## Task to carry out
Transcribe the entries exactly. Start at the top, stop after the line with "This project implements", and omit every picture.

---------- The input

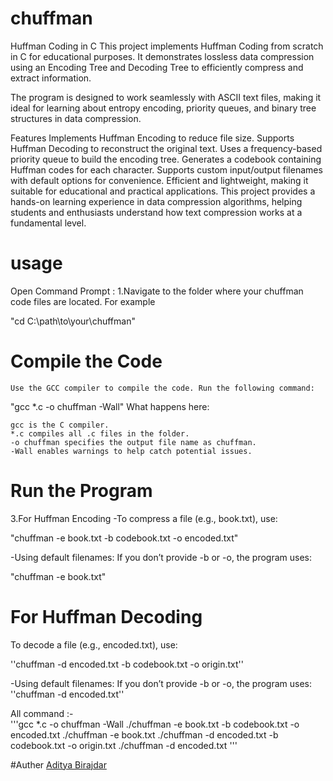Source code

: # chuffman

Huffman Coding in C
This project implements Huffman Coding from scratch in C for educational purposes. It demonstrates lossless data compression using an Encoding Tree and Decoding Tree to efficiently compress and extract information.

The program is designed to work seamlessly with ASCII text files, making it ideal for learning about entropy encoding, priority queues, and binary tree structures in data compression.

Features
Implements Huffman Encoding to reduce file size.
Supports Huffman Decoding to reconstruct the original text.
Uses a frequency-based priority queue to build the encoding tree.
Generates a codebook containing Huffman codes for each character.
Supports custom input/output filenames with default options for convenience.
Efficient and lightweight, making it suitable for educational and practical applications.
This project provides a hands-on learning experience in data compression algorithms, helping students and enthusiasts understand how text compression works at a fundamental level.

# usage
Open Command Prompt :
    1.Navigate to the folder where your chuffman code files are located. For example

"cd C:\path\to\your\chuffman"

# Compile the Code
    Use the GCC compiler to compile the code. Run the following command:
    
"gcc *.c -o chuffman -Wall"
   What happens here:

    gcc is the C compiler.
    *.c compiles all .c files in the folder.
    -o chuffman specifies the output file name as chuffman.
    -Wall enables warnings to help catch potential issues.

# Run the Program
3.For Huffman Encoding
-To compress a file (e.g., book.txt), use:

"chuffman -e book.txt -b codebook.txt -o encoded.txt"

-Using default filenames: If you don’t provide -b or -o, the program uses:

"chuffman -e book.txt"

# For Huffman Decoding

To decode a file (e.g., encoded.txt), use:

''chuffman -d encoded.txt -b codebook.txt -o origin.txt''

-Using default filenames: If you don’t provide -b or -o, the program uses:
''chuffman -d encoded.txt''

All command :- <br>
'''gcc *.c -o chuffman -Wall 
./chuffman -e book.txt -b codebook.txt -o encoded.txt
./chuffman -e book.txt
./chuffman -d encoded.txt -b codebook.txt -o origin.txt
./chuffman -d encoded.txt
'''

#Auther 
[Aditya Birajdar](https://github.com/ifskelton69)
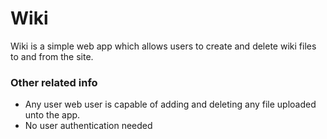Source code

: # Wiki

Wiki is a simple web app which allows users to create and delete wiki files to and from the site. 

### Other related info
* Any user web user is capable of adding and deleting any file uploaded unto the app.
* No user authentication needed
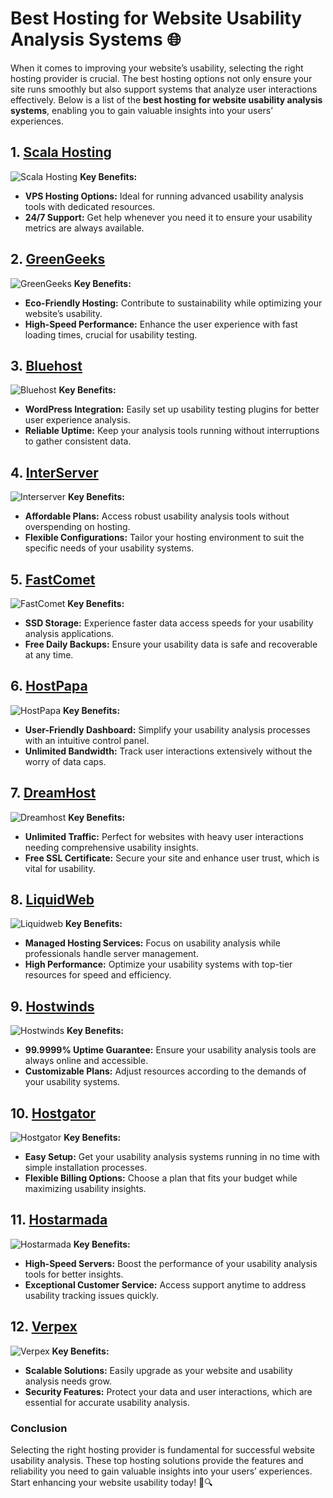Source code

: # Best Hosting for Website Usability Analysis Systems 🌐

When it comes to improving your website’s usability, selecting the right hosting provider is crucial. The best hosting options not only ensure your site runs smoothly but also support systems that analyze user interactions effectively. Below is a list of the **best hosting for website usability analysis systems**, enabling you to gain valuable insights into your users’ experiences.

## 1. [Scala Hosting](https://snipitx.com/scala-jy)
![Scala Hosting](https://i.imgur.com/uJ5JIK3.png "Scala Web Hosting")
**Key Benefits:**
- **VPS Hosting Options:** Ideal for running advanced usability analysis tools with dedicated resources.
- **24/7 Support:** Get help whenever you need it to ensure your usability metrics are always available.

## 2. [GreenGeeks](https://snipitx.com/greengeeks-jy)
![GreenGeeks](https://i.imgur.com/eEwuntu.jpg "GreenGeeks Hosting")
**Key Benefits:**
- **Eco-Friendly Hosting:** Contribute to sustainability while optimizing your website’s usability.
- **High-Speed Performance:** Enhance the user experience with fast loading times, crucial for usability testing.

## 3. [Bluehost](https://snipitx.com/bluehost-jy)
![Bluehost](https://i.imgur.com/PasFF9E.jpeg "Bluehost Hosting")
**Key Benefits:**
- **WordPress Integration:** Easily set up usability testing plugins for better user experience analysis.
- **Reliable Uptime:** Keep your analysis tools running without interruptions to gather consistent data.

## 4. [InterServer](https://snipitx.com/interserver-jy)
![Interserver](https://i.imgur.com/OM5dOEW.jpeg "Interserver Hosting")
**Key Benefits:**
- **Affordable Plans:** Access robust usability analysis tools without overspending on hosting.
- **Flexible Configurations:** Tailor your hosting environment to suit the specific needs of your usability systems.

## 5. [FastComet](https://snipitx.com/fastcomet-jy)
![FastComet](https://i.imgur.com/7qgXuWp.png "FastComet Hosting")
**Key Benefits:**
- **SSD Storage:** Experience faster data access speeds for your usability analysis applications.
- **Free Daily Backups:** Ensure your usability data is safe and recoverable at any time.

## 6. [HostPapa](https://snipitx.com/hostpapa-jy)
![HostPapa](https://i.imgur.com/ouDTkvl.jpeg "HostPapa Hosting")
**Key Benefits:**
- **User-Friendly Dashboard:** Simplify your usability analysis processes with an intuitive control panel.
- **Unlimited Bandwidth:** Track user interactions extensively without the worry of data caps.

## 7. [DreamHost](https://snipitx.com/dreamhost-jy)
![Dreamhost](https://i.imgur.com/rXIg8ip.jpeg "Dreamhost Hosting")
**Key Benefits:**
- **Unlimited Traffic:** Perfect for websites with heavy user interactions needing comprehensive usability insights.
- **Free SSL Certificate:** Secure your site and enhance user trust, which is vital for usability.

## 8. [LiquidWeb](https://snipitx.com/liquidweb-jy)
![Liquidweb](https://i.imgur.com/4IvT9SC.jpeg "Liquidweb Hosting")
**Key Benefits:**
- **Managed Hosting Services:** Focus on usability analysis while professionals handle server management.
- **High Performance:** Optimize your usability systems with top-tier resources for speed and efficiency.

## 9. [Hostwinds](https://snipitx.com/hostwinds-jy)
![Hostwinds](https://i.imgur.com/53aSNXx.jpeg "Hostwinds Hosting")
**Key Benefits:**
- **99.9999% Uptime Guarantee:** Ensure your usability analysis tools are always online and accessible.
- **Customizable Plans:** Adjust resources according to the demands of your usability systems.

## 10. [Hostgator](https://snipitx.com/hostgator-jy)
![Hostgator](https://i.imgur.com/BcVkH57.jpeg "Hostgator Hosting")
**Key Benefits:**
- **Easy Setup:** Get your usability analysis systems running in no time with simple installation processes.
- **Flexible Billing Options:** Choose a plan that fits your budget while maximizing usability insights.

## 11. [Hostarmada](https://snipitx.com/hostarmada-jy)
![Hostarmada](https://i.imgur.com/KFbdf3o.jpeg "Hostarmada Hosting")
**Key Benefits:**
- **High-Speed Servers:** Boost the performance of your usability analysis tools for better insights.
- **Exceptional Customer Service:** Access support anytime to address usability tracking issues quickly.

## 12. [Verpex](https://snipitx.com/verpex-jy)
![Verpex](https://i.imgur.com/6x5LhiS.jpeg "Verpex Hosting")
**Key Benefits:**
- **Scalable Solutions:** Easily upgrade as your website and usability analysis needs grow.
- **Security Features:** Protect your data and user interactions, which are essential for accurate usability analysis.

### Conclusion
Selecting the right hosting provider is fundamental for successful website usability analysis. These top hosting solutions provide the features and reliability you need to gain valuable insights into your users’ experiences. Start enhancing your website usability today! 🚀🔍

--------------------

## Task response
Source code

: # chuffman

Huffman Coding in C
This project implements Huffman Coding from scratch in C for educational purposes. It demonstrates lossless data compression using an Encoding Tree and Decoding Tree to efficiently compress and extract information.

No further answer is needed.